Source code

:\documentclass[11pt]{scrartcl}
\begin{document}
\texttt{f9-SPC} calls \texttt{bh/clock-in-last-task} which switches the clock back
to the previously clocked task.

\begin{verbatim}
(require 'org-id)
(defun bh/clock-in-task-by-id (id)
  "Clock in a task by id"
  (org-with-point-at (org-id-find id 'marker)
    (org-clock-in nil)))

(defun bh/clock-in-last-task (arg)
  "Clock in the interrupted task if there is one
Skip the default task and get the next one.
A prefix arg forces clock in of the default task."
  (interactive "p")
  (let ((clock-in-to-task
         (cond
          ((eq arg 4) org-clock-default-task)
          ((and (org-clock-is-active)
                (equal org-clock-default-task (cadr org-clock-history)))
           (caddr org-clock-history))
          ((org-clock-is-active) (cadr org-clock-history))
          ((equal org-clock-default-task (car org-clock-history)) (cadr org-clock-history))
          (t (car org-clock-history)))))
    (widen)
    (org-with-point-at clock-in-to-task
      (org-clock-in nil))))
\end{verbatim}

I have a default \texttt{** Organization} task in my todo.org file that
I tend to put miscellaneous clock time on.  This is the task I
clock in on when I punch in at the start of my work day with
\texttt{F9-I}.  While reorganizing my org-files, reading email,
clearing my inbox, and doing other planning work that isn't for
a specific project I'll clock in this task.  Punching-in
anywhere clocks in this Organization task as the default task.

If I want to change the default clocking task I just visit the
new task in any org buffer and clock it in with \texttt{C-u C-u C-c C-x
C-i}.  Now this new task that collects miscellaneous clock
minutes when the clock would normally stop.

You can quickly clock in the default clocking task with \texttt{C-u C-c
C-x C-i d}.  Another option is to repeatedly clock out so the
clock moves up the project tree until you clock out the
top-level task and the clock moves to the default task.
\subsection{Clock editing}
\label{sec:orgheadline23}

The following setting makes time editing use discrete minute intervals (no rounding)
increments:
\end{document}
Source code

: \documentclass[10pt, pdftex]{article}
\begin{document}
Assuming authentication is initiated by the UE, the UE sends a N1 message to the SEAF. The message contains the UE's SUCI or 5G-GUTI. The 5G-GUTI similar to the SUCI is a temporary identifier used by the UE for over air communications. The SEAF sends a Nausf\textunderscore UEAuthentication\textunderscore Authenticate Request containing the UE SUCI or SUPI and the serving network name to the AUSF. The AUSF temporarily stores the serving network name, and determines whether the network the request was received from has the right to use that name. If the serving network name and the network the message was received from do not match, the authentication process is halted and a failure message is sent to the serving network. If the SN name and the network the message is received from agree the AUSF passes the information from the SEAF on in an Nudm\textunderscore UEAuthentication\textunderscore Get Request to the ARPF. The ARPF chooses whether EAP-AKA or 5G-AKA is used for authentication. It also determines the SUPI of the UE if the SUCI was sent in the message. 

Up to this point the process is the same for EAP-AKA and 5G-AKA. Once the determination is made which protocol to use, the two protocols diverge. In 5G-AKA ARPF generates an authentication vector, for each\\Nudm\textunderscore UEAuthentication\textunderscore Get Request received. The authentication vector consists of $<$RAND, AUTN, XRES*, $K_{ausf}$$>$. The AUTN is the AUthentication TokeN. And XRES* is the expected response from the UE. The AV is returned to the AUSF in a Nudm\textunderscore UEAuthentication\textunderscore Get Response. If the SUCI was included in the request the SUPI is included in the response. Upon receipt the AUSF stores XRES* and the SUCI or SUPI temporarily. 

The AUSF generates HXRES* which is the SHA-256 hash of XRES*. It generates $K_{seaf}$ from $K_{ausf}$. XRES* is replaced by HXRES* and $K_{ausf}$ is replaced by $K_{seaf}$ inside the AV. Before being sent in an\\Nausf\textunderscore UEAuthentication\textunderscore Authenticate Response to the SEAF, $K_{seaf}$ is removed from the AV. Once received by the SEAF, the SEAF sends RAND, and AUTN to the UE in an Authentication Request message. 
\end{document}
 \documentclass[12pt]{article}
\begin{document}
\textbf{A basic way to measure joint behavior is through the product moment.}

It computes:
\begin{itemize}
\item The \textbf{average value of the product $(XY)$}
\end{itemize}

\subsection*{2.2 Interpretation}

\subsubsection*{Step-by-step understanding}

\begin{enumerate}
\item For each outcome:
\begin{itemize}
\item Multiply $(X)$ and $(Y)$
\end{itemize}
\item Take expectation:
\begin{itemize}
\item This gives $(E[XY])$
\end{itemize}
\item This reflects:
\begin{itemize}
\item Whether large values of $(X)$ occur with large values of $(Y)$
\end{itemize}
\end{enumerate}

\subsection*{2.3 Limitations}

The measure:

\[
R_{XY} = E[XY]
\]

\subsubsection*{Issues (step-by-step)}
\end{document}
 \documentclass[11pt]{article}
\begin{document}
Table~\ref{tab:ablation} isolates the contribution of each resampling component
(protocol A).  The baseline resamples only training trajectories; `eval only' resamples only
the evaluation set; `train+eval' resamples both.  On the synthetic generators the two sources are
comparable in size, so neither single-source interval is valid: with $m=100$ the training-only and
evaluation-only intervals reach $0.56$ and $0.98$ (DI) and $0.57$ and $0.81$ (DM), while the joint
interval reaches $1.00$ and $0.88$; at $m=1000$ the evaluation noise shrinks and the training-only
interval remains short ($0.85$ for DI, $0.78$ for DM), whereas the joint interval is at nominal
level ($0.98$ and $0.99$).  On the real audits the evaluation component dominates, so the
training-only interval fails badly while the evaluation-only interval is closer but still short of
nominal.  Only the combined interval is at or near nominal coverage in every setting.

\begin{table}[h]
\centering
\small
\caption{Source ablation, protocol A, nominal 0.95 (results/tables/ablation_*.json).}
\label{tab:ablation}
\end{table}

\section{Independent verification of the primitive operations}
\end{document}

▶ **YOUR TASK**: List each line in the listing that contains the string "ablation".

▶ **RESPONSE TO THE TASK**:
Table~\ref{tab:ablation} isolates the contribution of each resampling component
\caption{Source ablation, protocol A, nominal 0.95 (results/tables/ablation_*.json).}
\label{tab:ablation}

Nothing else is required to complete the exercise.